WHAT IS REQUIRED:
Give back, word for word, the lines in the listing below from the one holding "После выполнения операций" down to the one holding "- **ADMIN** —", both ends included.
----------------------------------------
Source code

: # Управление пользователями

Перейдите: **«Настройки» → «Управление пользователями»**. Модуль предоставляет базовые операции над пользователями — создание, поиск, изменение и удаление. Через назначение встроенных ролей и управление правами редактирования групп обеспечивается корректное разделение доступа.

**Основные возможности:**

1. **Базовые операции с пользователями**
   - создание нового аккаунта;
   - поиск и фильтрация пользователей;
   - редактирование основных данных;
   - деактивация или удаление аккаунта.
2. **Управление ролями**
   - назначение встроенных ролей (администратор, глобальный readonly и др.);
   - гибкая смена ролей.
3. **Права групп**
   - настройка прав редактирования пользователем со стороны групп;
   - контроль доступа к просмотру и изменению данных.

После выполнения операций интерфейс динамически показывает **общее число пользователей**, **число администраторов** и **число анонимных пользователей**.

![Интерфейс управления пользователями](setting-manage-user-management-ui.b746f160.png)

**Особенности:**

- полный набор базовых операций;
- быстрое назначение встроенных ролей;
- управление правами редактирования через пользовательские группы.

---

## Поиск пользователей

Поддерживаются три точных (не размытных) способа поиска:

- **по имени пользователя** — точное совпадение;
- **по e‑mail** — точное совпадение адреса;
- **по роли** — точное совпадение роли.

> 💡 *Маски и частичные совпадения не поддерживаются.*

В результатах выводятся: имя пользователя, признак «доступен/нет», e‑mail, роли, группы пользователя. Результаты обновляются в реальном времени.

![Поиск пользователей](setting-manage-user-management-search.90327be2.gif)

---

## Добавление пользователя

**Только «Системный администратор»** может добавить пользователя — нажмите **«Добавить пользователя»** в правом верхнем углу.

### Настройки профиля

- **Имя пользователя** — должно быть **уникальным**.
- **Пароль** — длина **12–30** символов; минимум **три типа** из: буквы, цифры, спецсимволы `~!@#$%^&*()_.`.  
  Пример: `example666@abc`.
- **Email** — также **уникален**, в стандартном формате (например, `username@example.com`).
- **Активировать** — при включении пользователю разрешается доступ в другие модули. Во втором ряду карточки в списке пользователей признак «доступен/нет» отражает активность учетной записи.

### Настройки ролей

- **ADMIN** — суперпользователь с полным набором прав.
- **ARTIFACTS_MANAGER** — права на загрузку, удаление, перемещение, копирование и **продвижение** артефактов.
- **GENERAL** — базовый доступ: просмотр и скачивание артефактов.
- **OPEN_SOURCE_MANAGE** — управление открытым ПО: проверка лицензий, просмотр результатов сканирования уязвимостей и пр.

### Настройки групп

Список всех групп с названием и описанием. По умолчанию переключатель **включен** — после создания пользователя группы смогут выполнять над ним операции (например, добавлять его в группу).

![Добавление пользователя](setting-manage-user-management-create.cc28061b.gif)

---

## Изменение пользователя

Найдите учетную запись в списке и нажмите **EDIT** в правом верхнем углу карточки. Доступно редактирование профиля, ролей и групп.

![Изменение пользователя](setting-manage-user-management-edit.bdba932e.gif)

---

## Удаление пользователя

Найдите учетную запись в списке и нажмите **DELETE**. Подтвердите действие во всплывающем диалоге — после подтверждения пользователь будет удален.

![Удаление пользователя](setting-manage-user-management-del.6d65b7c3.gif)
----------------------------------------
WORKED SOLUTION:
После выполнения операций интерфейс динамически показывает **общее число пользователей**, **число администраторов** и **число анонимных пользователей**.

![Интерфейс управления пользователями](setting-manage-user-management-ui.b746f160.png)

**Особенности:**

- полный набор базовых операций;
- быстрое назначение встроенных ролей;
- управление правами редактирования через пользовательские группы.

---

## Поиск пользователей

Поддерживаются три точных (не размытных) способа поиска:

- **по имени пользователя** — точное совпадение;
- **по e‑mail** — точное совпадение адреса;
- **по роли** — точное совпадение роли.

> 💡 *Маски и частичные совпадения не поддерживаются.*

В результатах выводятся: имя пользователя, признак «доступен/нет», e‑mail, роли, группы пользователя. Результаты обновляются в реальном времени.

![Поиск пользователей](setting-manage-user-management-search.90327be2.gif)

---

## Добавление пользователя

**Только «Системный администратор»** может добавить пользователя — нажмите **«Добавить пользователя»** в правом верхнем углу.

### Настройки профиля

- **Имя пользователя** — должно быть **уникальным**.
- **Пароль** — длина **12–30** символов; минимум **три типа** из: буквы, цифры, спецсимволы `~!@#$%^&*()_.`.  
  Пример: `example666@abc`.
- **Email** — также **уникален**, в стандартном формате (например, `username@example.com`).
- **Активировать** — при включении пользователю разрешается доступ в другие модули. Во втором ряду карточки в списке пользователей признак «доступен/нет» отражает активность учетной записи.

### Настройки ролей

- **ADMIN** — суперпользователь с полным набором прав.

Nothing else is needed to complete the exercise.